GIVEN DATA:
------------------------------------------------

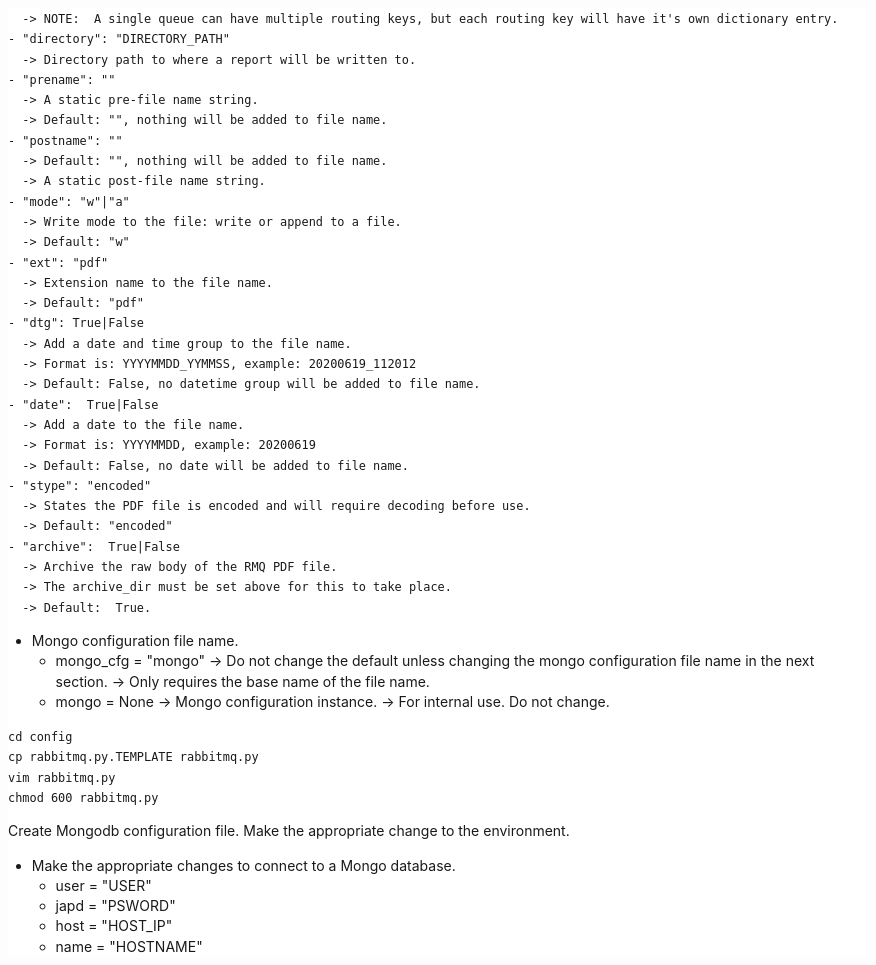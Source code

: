       -> NOTE:  A single queue can have multiple routing keys, but each routing key will have it's own dictionary entry.
    - "directory": "DIRECTORY_PATH"
      -> Directory path to where a report will be written to.
    - "prename": ""
      -> A static pre-file name string.
      -> Default: "", nothing will be added to file name.
    - "postname": ""
      -> Default: "", nothing will be added to file name.
      -> A static post-file name string.
    - "mode": "w"|"a"
      -> Write mode to the file: write or append to a file.
      -> Default: "w"
    - "ext": "pdf"
      -> Extension name to the file name.
      -> Default: "pdf"
    - "dtg": True|False
      -> Add a date and time group to the file name.
      -> Format is: YYYYMMDD_YYMMSS, example: 20200619_112012
      -> Default: False, no datetime group will be added to file name.
    - "date":  True|False
      -> Add a date to the file name.
      -> Format is: YYYYMMDD, example: 20200619
      -> Default: False, no date will be added to file name.
    - "stype": "encoded"
      -> States the PDF file is encoded and will require decoding before use.
      -> Default: "encoded"
    - "archive":  True|False
      -> Archive the raw body of the RMQ PDF file.
      -> The archive_dir must be set above for this to take place.
      -> Default:  True.
  * Mongo configuration file name.
    - mongo_cfg = "mongo"
      -> Do not change the default unless changing the mongo configuration file name in the next section.
      -> Only requires the base name of the file name.
    - mongo = None
      -> Mongo configuration instance.
      -> For internal use.  Do not change.

```
cd config
cp rabbitmq.py.TEMPLATE rabbitmq.py
vim rabbitmq.py
chmod 600 rabbitmq.py
```

Create Mongodb configuration file.  Make the appropriate change to the environment.
  * Make the appropriate changes to connect to a Mongo database.
    - user = "USER"
    - japd = "PSWORD"
    - host = "HOST_IP"
    - name = "HOSTNAME"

------------------------------------------------

TASK ITEM: Retype the line containing "-> Format is: YYYYMMDD, example: 20200619" and all the lines after it, ending with the final line of the material, exactly.

RESULT OF THE EXERCISE:
      -> Format is: YYYYMMDD, example: 20200619
      -> Default: False, no date will be added to file name.
    - "stype": "encoded"
      -> States the PDF file is encoded and will require decoding before use.
      -> Default: "encoded"
    - "archive":  True|False
      -> Archive the raw body of the RMQ PDF file.
      -> The archive_dir must be set above for this to take place.
      -> Default:  True.
  * Mongo configuration file name.
    - mongo_cfg = "mongo"
      -> Do not change the default unless changing the mongo configuration file name in the next section.
      -> Only requires the base name of the file name.
    - mongo = None
      -> Mongo configuration instance.
      -> For internal use.  Do not change.

```
cd config
cp rabbitmq.py.TEMPLATE rabbitmq.py
vim rabbitmq.py
chmod 600 rabbitmq.py
```

Create Mongodb configuration file.  Make the appropriate change to the environment.
  * Make the appropriate changes to connect to a Mongo database.
    - user = "USER"
    - japd = "PSWORD"
    - host = "HOST_IP"
    - name = "HOSTNAME"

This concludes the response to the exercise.